When people think of the history of Japanese wrestling, it almost always begins with the legendary Korean-Japanese wrestler Rikidozan. For decades, pro wrestling had been a Western sport – popular in the likes of United States, Canada, United Kingdom and the rest of Europe – but shunned in the Orient for more traditional combat sport, like sumo. But in the 1950s, Rikidozan changed all of that and set in motion a new tradition in Japan that directly lead to the formation of both New Japan Pro Wrestling and All Japan Pro Wrestling. But 135 years ago, a Japanese sumo wrestler named Matsuda Sorakichi came to America to learn this new sport and become one of the most respected grapplers in the US. Sadly, he failed to get his homeland to catch on in any semblance of a way that Rikidozan would accomplish nearly 70 years later.
Born Koujiro Matsuda, he trained early to become a sumo wrestler in his home country of Japan. Competing as Torakichi, he advanced well in his training. In 1883, he left Japan for the United States, and at only 24-years old decided to study and learn this new American sport of professional wrestling. Combining his sumo training with “modern” American catch wrestling, he became a solid journeyman on the carnival circuit. Originally competing in the US as Matsuda Torakichi, US promoters continued to misprint his name with an “S” instead of a “T”, so he became known as Sorakichi for the duration of his career.

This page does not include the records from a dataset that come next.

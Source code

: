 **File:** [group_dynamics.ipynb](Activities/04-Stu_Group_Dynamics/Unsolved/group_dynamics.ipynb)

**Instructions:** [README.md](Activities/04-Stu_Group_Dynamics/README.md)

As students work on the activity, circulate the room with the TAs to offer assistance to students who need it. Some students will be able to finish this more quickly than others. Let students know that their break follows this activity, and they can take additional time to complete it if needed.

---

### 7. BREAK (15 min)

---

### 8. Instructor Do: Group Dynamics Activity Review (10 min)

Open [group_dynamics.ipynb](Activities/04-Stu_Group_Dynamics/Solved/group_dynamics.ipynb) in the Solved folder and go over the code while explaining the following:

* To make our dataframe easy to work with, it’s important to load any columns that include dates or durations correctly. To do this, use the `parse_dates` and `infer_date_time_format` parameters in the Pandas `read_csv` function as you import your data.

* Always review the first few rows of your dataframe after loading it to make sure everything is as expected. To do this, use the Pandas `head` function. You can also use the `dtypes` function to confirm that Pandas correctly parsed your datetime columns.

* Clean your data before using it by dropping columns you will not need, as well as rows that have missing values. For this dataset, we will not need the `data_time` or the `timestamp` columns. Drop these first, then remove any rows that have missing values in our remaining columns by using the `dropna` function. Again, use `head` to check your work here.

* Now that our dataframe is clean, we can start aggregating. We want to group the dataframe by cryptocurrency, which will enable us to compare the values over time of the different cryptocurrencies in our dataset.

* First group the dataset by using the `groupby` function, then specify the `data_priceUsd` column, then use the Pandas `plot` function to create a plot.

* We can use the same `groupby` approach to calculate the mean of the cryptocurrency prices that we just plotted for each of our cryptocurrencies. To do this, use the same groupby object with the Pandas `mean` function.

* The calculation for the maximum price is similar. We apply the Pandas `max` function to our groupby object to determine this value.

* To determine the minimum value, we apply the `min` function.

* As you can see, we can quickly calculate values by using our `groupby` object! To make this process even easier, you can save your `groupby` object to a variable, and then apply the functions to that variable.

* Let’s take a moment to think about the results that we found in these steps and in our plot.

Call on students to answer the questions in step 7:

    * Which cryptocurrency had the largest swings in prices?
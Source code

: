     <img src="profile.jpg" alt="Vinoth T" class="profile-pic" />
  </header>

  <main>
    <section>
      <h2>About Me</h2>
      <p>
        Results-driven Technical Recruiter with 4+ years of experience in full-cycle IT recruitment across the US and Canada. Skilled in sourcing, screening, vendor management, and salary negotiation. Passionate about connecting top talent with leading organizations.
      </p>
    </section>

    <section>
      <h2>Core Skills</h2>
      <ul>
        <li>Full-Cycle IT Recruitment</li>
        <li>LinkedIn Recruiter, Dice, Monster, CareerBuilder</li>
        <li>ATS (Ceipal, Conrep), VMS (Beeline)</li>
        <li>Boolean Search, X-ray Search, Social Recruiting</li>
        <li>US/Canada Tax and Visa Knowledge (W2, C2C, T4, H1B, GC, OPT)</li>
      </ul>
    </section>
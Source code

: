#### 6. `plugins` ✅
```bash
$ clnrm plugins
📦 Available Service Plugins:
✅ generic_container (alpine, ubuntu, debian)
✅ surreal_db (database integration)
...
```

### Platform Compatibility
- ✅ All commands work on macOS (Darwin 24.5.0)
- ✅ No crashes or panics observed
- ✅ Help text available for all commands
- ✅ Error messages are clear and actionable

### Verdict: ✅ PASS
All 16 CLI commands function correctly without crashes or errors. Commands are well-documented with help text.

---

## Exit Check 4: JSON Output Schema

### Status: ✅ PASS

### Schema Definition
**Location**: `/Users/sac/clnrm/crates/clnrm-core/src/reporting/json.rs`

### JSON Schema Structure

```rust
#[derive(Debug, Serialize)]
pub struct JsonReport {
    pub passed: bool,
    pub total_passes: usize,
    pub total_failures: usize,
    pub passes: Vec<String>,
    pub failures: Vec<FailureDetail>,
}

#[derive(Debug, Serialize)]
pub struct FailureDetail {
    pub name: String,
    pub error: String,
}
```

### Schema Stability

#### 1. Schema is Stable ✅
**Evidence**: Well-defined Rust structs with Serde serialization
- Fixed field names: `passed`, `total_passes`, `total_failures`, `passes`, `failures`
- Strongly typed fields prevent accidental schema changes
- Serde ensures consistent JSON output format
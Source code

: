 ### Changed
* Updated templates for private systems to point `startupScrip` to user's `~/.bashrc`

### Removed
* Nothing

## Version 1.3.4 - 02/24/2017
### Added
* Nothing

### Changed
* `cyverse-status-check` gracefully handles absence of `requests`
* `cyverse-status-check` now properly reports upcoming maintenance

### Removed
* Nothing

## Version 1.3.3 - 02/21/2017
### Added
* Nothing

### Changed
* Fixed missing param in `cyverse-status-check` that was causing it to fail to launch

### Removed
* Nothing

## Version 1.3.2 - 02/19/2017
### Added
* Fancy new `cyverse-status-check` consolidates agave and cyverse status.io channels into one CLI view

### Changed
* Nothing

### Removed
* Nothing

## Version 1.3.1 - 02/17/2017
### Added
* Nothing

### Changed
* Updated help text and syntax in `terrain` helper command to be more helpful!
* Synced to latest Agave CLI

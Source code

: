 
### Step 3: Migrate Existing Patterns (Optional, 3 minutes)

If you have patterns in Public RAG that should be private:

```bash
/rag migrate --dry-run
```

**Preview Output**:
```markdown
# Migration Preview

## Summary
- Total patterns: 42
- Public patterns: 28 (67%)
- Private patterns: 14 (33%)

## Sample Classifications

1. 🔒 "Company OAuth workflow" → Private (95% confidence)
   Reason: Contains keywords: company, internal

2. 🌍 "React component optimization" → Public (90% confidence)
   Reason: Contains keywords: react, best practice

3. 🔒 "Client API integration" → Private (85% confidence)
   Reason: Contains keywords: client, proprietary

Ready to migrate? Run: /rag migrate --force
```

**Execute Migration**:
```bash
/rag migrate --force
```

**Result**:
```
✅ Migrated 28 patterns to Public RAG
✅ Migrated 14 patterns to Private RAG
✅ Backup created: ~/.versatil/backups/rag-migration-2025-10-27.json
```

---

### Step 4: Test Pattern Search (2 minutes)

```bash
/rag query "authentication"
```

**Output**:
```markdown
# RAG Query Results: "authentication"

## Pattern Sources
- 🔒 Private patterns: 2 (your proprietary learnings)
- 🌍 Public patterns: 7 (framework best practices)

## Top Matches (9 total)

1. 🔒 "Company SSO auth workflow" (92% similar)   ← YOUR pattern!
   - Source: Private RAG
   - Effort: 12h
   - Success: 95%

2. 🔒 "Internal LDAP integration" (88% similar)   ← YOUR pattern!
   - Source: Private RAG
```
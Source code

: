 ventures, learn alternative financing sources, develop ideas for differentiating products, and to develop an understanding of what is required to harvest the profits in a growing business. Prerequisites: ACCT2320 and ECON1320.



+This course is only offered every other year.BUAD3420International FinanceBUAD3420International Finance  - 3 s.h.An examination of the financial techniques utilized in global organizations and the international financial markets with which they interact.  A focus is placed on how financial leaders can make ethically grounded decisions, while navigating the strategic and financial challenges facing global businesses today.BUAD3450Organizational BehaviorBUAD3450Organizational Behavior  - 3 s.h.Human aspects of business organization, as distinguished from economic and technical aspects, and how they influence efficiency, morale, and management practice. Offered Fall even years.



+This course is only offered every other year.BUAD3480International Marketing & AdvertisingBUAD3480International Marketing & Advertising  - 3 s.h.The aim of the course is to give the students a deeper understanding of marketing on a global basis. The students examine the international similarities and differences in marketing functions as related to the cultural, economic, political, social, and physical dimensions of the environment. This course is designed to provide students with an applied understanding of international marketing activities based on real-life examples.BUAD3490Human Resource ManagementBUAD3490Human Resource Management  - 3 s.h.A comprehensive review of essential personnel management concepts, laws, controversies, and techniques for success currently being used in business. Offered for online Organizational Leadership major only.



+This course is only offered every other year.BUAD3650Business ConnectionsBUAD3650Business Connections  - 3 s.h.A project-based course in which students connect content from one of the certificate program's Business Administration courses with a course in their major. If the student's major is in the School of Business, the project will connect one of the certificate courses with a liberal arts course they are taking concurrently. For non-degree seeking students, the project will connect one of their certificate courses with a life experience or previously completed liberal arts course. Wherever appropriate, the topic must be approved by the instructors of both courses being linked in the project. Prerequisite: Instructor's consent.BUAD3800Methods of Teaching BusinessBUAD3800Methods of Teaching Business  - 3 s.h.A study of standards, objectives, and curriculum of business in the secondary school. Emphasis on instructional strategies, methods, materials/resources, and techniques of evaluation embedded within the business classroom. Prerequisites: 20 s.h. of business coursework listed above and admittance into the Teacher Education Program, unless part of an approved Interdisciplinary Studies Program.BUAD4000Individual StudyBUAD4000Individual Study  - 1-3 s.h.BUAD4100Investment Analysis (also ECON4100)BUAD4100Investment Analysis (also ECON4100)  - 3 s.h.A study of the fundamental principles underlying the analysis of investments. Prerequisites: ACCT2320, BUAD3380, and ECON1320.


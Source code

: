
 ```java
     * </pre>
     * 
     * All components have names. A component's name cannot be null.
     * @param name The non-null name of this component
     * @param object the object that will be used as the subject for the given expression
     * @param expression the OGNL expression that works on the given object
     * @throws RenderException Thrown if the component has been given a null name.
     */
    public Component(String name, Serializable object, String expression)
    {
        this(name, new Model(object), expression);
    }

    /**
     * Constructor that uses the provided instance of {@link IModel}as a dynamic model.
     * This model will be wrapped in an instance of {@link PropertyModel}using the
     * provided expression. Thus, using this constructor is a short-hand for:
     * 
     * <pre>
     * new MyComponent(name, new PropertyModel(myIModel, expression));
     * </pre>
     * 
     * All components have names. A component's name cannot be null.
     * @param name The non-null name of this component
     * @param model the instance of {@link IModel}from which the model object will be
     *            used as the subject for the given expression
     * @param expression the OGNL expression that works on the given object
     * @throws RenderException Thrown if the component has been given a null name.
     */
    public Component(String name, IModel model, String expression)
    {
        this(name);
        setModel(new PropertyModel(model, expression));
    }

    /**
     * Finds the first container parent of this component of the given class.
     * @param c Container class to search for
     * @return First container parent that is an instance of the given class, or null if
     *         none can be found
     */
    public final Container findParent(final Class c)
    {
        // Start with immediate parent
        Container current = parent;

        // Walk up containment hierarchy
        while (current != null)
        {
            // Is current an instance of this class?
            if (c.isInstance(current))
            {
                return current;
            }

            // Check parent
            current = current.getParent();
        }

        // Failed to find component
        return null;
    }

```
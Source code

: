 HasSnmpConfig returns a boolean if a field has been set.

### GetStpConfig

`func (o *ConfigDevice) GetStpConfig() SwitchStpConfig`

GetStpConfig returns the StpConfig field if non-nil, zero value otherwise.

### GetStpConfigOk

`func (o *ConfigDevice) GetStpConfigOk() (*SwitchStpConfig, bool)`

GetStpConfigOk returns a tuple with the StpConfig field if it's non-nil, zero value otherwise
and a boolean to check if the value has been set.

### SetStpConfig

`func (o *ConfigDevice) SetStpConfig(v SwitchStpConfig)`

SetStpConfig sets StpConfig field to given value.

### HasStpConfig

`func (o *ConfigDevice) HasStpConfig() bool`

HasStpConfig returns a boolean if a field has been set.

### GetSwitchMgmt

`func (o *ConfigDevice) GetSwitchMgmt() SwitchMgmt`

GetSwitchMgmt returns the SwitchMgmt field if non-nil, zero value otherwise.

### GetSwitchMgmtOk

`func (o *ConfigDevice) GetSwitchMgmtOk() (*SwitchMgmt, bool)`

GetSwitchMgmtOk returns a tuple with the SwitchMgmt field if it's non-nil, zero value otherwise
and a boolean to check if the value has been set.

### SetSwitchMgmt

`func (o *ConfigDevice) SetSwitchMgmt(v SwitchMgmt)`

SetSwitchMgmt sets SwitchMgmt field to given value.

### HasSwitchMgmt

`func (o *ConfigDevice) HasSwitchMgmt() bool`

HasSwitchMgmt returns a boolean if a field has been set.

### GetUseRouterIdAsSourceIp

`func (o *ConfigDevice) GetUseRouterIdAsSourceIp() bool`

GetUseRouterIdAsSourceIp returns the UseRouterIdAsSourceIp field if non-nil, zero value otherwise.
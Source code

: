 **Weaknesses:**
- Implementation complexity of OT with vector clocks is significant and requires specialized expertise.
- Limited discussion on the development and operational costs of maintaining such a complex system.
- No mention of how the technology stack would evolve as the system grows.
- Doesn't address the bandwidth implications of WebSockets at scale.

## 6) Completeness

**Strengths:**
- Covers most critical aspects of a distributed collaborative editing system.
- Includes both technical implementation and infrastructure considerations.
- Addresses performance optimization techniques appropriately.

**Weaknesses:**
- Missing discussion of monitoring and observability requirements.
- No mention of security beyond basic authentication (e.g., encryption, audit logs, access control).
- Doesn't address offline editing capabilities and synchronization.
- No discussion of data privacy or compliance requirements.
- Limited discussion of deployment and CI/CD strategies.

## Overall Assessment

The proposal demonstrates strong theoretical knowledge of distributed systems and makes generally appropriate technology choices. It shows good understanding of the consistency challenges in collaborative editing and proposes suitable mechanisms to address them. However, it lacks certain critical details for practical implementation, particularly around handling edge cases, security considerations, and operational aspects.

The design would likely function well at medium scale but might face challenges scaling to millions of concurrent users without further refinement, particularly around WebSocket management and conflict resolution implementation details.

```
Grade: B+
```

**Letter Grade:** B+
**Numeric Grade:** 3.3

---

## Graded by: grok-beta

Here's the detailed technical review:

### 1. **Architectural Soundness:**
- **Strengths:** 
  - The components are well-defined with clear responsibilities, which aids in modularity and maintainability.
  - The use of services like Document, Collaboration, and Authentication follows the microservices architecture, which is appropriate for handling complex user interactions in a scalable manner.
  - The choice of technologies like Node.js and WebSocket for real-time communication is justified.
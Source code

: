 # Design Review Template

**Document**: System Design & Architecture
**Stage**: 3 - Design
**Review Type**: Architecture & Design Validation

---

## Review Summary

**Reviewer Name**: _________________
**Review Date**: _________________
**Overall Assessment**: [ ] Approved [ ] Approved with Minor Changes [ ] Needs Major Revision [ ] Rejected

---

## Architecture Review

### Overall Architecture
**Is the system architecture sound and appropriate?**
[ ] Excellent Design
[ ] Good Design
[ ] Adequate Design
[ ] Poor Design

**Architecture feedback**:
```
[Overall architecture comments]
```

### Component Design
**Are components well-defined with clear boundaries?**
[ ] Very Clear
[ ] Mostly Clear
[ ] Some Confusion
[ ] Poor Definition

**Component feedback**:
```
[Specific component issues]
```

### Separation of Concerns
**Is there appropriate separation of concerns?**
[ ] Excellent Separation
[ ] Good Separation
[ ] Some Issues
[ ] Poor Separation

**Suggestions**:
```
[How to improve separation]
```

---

He would travel the entire wrestling circuit of the times, big cities like New York City, Chicago, and Philadelphia, and all the smaller stops in between. He fought early legends like William Muldoon, Germany’s Karl Abs, “Englishman” Edwin Bibby, and more, including a match against Evan “Strangler” Lewis that left Matsuda with a broken leg. But he was resilient and returned to the ring only a month later.
In 1891, he wrestled his final match, against the Godfather of American pro wrestling, Farmer Martin Burns. He tried in vain to get this new sport to catch on in his native Japan but to no avail. The overly-traditional Japan rebuffed any advances to let such a Western spectacle into its way of life.
Jack Carkeek, another of his early rivals, told a newspaper that Matsuda was “probably…the cleverest man in the world at his weight.” Carkeek would also note that Matsuda “suffered numerous defeats simply because he has tackled all the best men of the day, no matter what their size or weight might be, and the good little ones must ever go down to big ones.”
With his failed attempts at converting the Japanese audience to pro wrestling, Matsuda remained in the US working, until suddenly passing away in 1891, shortly after his last match against Burns, at the young age of 32. He died penniless.